I've got nothing against these books. Lots of people (me included) learned to read with Dick and Jane or tried to read every single Nancy Drew book when they were a kid. There are still kids that like them and enjoy them, but these books are far less requested these days.
An adult's memory of reading a book or series may be wonderful and magical. But when recommending a book the important thing is to make sure that it's the right book at the right time for the right kid. For more about the right time, see my post about reading Charlotte's Web to my five year old son.
I'd recommend the Hardy Boys or Nancy Drew to third graders and above who enjoy mysteries and long series. If you hand it to a kid that has just finished Magic Tree House (grades K-2) they are going to be completely overwhelmed. Take one of those yellow or blue books off the shelf at a library and read it again. The books are triple the length and the vocabulary is much tougher. For a kid interested in early chapter books, I'd try something from this list instead. Or, if they're really interested in the subject matter, there are now multiple Nancy Drew and Hardy Boys series in early chapter format and with contemporary characters.
Children's literature is an always developing and ever changing field. A lot has happened since I was a kid and there are thousands more choices available now than there ever were before. Let your children revel in all the great new books.
Of course, there are classic books that are always recommended, but read them again or ask a librarian before handing them to a child. They were all products of the time in which they were written, reflect those attitudes and prejudices, and they might be harder, easier, longer, or shorter than you remember them. There are those wonderful magical books too, that do hold up when you reread them. Books like Winnie the Pooh and Charlotte's Web have been in print for decades because they're timeless and a joy to share with a child.

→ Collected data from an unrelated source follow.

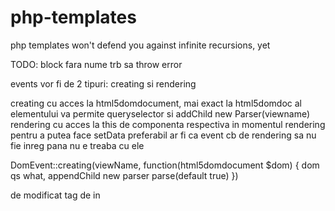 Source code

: # php-templates

php templates won't defend you against infinite recursions, yet


TODO:
block fara nume trb sa throw error

events vor fi de 2 tipuri: creating si rendering

creating cu acces la html5domdocument, mai exact la html5domdoc al elementului va permite queryselector si addChild new Parser(viewname)
rendering cu acces la this de componenta respectiva in momentul rendering pentru a putea face setData
preferabil ar fi ca event cb de rendering sa nu fie inreg pana nu e treaba cu ele

DomEvent::creating(viewName, function(html5domdocument $dom) {
    dom qs what, appendChild new parser parse(default true)
})

de modificat tag de <component> in <template>

de gasit o solutie pentru bind attrs mai elegant? prefix a- gen a-rows/:a-rows pare cel mai ok pana acum


de testat event-urile daca merg:
event-uri care sa fie globale pe o componenta, sau locale (in cazul in care o componenta se rendereaza intr-un anumnit scope)
... va trebui sa aiba acces la numele scopului superior... o variabila ceva... sau sa pastrez si Is pe data... dar daca e aliasat.. 
de testat cum merge <@> in textul documentului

So, sure, Dick and Jane gets the job done if you're teaching a child to read. But why not use Dr. Seuss or Elephant and Piggie? Both Dr. Seuss and Mo Willems revolutionized the beginning reader field with books that not only contain good, easy to read vocabulary, but that are also bright, silly and funny. If your child is very interested in something, there are now books for beginning readers available on nearly every subject. They can learn to read with a controlled vocabulary book about Star Wars, princesses, riddles, trucks and lots more. Picking something that they want to read will make all the difference.
It's impossible to keep up on all the changes in the children's book field. Here's where a librarian or a children's bookseller can be very helpful and do something that Google and Amazon can't. We know the new titles, we know what's hot, we know what sits on the shelf, we know the latest award winners, we know which books parents and kids come back for again and again. We're also extremely experienced in listening to readers about the things they like and the books they've previously enjoyed and helping them find something new. And we're happy to help you.
Got a book you remember loving as a kid that didn't hold up when you re-read it as an adult? How about one that was just as good or better than you remember it? If you shared it with you kids, what did they think about it?